Field of Science

Speaking to computers

I am a Lab Rat. I work in laboratories, I try to figure out gels and results. I pipette tiny amounts of liquid into various locations. I try to see patterns and shapes and fit things together. This is what I do. I also occasionally venture into the world of Literature and try to find patterns there (but only as a hobby unfortunately).

What I don't do is computers. I can think of over twenty ways to re-phrase the instruction 'look for the comma' (probably over thirty ways if I'm allowed to use the 'synonyms' feature in word) but not one of those ways works for a computer.

Unfortunately there are some things that even Lab Rats need computers for. For instance, searching for a particular domain of DNA, pulling all the results out of a standard BLAST search, and then taking only the relevant information from that. To slightly clarify, BLAST is a bioinformatics programme with a huge database of information about every known and officially sequenced protein and DNA sequence. You type in your sequence (or your name, if you feel bored) and it shows you what proteins it matches on the database. Unfortunately it provides quite a large amount of information about each one, so this is where programming comes in, you tell the computer which bits of the database you want.

Now I did do computer science for IGCSE. I know what pseudocode is, and how to use it, and could probably stab a guess at setting commands up in the right sequence as well. Where I fall apart is the bit after that, translating the pseudocode into computer speak. There are some phrases I quite literally cannot do.

IF comma is present
THEN stop
concatenate new information to old (concatenate=attach or add to)

OK. Fine. That works. But how do you say 'comma is present' in computer? The comma is not equal to anything, so that's out. Nor is the comma in relation to anything, it's just a comma in the middle of the string of writing. I have no idea at all how to tell the computer to find me a comma, Perl (which I am using to programme) seems to have no random squiggle that means 'find' or 'look for'.

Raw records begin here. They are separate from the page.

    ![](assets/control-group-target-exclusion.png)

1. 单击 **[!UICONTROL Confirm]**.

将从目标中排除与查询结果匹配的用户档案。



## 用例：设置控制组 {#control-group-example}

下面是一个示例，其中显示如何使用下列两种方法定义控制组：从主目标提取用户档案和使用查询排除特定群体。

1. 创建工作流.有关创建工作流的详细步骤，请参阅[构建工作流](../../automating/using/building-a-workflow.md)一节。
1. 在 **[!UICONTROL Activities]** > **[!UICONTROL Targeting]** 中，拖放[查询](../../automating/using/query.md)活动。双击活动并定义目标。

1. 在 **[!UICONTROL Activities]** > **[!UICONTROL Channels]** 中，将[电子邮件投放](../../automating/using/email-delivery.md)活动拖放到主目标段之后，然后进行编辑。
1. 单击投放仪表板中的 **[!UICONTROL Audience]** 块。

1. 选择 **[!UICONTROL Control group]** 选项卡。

Another thing that flummoxed me was the concatenation. All the online tutorials showed you exactly how to concatenate, but only if you already knew what the phrases were:

Tutorial: To concatenate x and y type x.=y

Lab Rat: I DON'T KNOW WHAT X AND Y ARE!!! In fact I'm looking for them because I don't know what they are. I want to find that out!;

Tutorial: *is no help at all*

Lab Rat: *Kicks computer, then hold up a large picture of a comma in front of the screen* Just find this, OK? See this picture, find something that looks like this and then give all the writing in front of it to me;
(the semicolon is computer for 'end of line'. I do not know why computers do this when almost every living person uses a full stop).

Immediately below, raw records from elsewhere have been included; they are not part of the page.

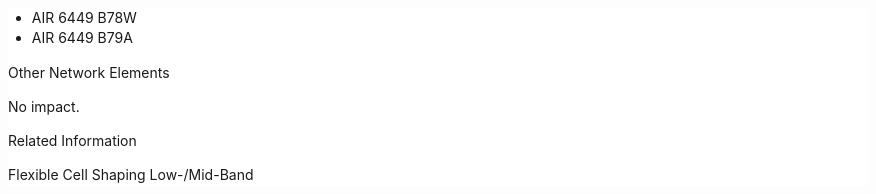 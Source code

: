 - AIR 6449 B78W
- AIR 6449 B79A

Other Network Elements

No impact.

Related Information

Flexible Cell Shaping Low-/Mid-Band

Computer: *Is not impressed*

I did actually get there in the end, to the surprise and delight of both myself and my supervisor (and probably the computer as well) I managed to get it to do sort of what I wanted. Unfortunately when we looked back over the raw data from our BLAST results we realised that there was a lot more information we wanted, so a lot more code has to be written. And here we hit another problem. The BLAST databases are truly amazing but just not particularly well organised. Some of them have the important information stored under /notes, while others have a separate field called /function. One item we saw even had the full protein function listed under /name. This means that to get all the information we need, we'll have to pull out each of these fields for every single protein, which will provide us with a lot of useless notes that we don't really need.

Lab Rat: Just give me the useful stuff, OK?;

Computer: Variable 'useful' not defined. Random computer squiggles, out of cheese error.

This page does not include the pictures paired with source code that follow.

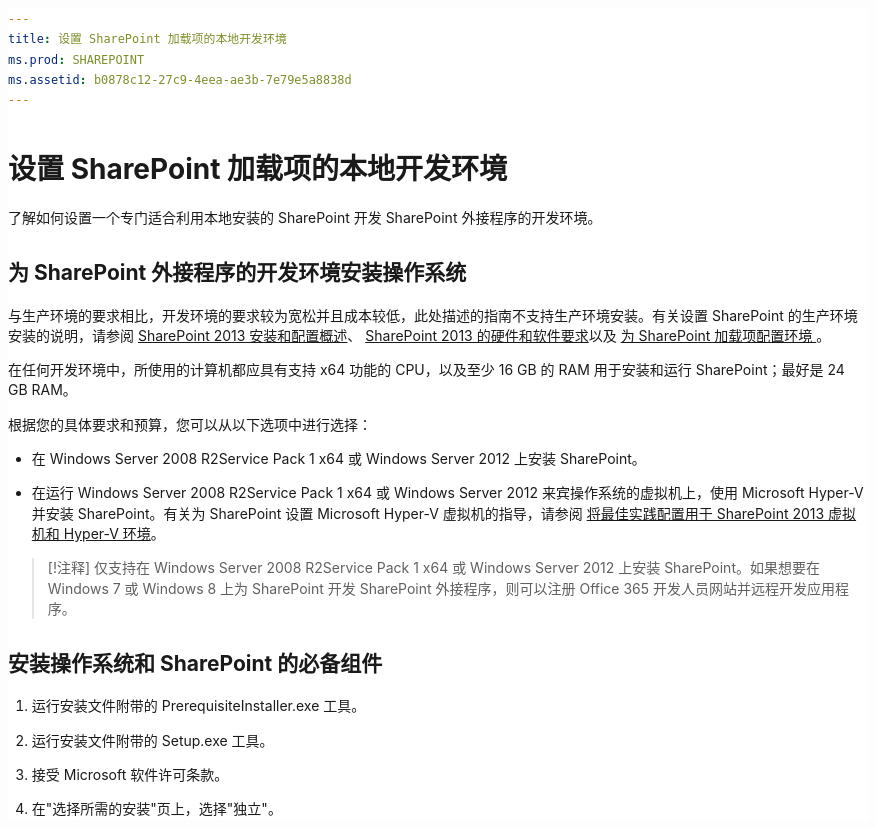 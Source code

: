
 ```yaml
---
title: 设置 SharePoint 加载项的本地开发环境
ms.prod: SHAREPOINT
ms.assetid: b0878c12-27c9-4eea-ae3b-7e79e5a8838d
---
```



# 设置 SharePoint 加载项的本地开发环境
了解如何设置一个专门适合利用本地安装的 SharePoint 开发 SharePoint 外接程序的开发环境。
## 为 SharePoint 外接程序的开发环境安装操作系统
<a name="bk_installOS"> </a>

与生产环境的要求相比，开发环境的要求较为宽松并且成本较低，此处描述的指南不支持生产环境安装。有关设置 SharePoint 的生产环境安装的说明，请参阅  [SharePoint 2013 安装和配置概述](http://technet.microsoft.com/zh-cn/library/ee667264%28v=office.15%29)、 [SharePoint 2013 的硬件和软件要求](http://technet.microsoft.com/zh-cn/library/cc262485%28v=office.15%29)以及 [为 SharePoint 加载项配置环境 ](http://technet.microsoft.com/zh-cn/library/fp161236%28office.15%29.aspx)。
  
    
    
在任何开发环境中，所使用的计算机都应具有支持 x64 功能的 CPU，以及至少 16 GB 的 RAM 用于安装和运行 SharePoint；最好是 24 GB RAM。
  
    
    
根据您的具体要求和预算，您可以从以下选项中进行选择：
  
    
    

- 在 Windows Server 2008 R2Service Pack 1 x64 或 Windows Server 2012 上安装 SharePoint。
    
  
- 在运行 Windows Server 2008 R2Service Pack 1 x64 或 Windows Server 2012 来宾操作系统的虚拟机上，使用 Microsoft Hyper-V 并安装 SharePoint。有关为 SharePoint 设置 Microsoft Hyper-V 虚拟机的指导，请参阅 [将最佳实践配置用于 SharePoint 2013 虚拟机和 Hyper-V 环境](http://technet.microsoft.com/zh-cn/library/ff621103%28v=office.15%29.aspx)。
    
  

> [!注释]
> 仅支持在 Windows Server 2008 R2Service Pack 1 x64 或 Windows Server 2012 上安装 SharePoint。如果想要在 Windows 7 或 Windows 8 上为 SharePoint 开发 SharePoint 外接程序，则可以注册 Office 365 开发人员网站并远程开发应用程序。 
  
    
    


## 安装操作系统和 SharePoint 的必备组件
<a name="bk_prereqsOS"> </a>


1. 运行安装文件附带的 PrerequisiteInstaller.exe 工具。
    
  
2. 运行安装文件附带的 Setup.exe 工具。
    
  
3. 接受 Microsoft 软件许可条款。
    
  
4. 在"选择所需的安装"页上，选择"独立"。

Lab Rat: *gives up on computers*;

Computer: *gives up on Lab Rat*


John Farrell said...

Very informative, LR. You don't have an email listed on the site, so I thought I'd post here to see if you wouldn't mind a fellow science writer sending you some questions about life in the lab?

I'd appreciate it.

Lab Rat said...

Not at all, feel free to ask any questions you like. :) Obviously there may be some that I am unable to answer (for reasons either of legality or lack of knowledge) but I'll attempt to answer anything you'd like to know.

Posting questions in the comments would probably be the easiest way, then I can respond quickly.

Toby said...

I was trying to avoid mentioning anything, but I guess you'd help if I was ill at home with some phage destroying all my bacteria. Maybe.

You probably either want split or regexs (Regular expressions) in Perl. For regexs this tutorial seems to start from the beginning.